Current Events

SPECIAL REPORT FROM THE U.S.

In our last Update (#88), we published a special report from Continental Europe, showing European reactions to the war with Iraq. We pointed out that we do not necessarily agree with the opinions set forth in the report.

With this issue, we are bringing you a special report from the American point of view. As you will see, this report confirms, too, the ongoing alienation of the United States of America and continental Europe, as foretold in the Bible thousands of years ago. We want to point out that we do not necessarily agree with the opinions expressed in this report, either, but we feel that it is important to realize the different view points on the matter of Iraq, and that these things may well affect the future of all of us.

We would also like to mention that we do not vouch for the accuracy of the “facts” stated in contributions, as published in these special reports. For instance, in the last report from Europe, somebody stated that Germany was never a colonial power, which is of course not correct. In this report, you will find a statement by someone that no German leader compared Saddam with Hitler. Although technically correct, quite a few German leaders, including foreign minister Joschka Fischer (from the Green party), Angela Merkel (leader of the Christian Democrats) and Guido Westerwelle (leader of the Free Democrats) pointed out repeatedly the tyranny, evil conduct and suppression of Saddam. Still, we are bringing you those statements uncorrected, as to present their flavor in their original form.

This report will show the strong differences of opinions in the United States and continental Europe, especially in France and Germany. We don’t ignore the fact that there are dissenting opinions in both parts of the world, but the quoted statements in our reports seem to convey, in our judgment, the respective majority positions.

World Net Daily, April 8, 2003

Dear Germany: Have you learned anything?
By Dennis Prager

[Dennis Prager, one of America’s most respected and popular nationally syndicated radio talk-show hosts, is the author of several books and a frequent guest on television shows such as Larry King Live, Politically Incorrect, The Late Late Show on CBS, Rivera Live, The Early Show on CBS, Fox Family Network, The O’Reilly Factor and Hannity & Colmes.]

I grew up, as many Americans and nearly all Jews did, with a deep anger at your country. But as a young man, I began to rethink my views of Germans. Against the wishes of almost everyone I knew – most of whom would not even buy a German product – I decided to go to Germany. My visit in 1968, at the age of 20, was the first of at least a dozen trips to your country.
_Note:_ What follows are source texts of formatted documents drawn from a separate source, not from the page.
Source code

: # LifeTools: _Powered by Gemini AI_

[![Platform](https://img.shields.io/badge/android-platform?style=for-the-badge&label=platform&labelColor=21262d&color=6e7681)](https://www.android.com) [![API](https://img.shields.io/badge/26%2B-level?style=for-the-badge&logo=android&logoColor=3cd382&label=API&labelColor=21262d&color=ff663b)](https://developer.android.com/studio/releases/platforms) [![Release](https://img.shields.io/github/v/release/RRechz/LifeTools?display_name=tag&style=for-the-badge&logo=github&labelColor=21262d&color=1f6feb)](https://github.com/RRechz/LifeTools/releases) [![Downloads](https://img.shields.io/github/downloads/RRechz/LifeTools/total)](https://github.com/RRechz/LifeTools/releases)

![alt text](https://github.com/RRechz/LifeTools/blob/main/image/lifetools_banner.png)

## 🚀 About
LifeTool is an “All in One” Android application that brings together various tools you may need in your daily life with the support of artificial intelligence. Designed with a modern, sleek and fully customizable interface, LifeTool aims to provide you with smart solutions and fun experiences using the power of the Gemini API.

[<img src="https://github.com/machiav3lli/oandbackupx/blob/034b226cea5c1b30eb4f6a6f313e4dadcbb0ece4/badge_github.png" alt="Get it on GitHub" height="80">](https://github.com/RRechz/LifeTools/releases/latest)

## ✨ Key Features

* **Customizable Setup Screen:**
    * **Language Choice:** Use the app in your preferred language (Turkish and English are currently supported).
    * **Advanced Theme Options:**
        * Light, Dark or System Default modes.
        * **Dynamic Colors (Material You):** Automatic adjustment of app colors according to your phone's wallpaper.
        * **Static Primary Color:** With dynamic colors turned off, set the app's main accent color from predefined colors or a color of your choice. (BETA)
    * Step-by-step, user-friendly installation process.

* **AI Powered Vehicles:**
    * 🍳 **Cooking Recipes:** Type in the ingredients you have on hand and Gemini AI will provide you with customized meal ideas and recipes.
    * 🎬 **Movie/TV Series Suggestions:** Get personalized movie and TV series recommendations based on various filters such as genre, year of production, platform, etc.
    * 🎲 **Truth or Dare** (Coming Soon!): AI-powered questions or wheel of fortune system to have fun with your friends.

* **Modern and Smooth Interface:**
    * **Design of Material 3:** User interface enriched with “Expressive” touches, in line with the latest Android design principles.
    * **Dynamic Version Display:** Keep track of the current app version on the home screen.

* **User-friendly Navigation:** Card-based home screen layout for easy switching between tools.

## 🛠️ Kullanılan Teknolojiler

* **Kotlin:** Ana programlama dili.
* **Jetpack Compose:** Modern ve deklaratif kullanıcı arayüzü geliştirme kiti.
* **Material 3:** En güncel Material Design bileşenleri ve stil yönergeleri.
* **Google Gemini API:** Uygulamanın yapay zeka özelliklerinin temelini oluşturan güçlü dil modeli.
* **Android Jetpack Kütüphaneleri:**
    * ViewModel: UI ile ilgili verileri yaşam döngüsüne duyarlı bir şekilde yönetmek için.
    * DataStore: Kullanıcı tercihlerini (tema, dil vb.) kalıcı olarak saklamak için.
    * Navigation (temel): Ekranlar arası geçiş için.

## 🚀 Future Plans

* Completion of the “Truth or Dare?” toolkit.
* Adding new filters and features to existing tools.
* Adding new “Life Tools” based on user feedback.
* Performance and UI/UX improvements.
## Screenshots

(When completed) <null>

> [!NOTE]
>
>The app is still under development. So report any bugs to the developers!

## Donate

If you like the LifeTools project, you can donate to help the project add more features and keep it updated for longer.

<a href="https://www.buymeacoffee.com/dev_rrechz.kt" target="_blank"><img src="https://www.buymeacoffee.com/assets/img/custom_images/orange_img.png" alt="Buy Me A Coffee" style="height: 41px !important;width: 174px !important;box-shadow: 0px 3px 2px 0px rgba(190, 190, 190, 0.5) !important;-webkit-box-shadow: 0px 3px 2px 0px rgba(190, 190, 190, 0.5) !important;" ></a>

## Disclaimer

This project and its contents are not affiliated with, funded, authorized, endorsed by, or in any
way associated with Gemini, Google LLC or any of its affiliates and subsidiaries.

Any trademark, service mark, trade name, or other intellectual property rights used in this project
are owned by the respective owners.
In fact, I became a defender of yours.

I argued that it was wrong to hold any German who had been younger than 13 years old during the war morally responsible for your country’s horrific crimes. I chose the age of 13 because in Judaism, that is the age of moral culpability. I argued in 1968 that every German then under the age of 40 must be regarded as blameless, and we should not assume the worst of every German over 40.
I argued that because Volkswagen and Mercedes defied the Arab boycott and did business with Israel, Jews should not boycott German products.

I argued that you were our staunch ally in the Cold War in confronting Soviet Communism.

I argued, most important of all, that Germans were ashamed of their Nazi past and had learned great moral lessons from it.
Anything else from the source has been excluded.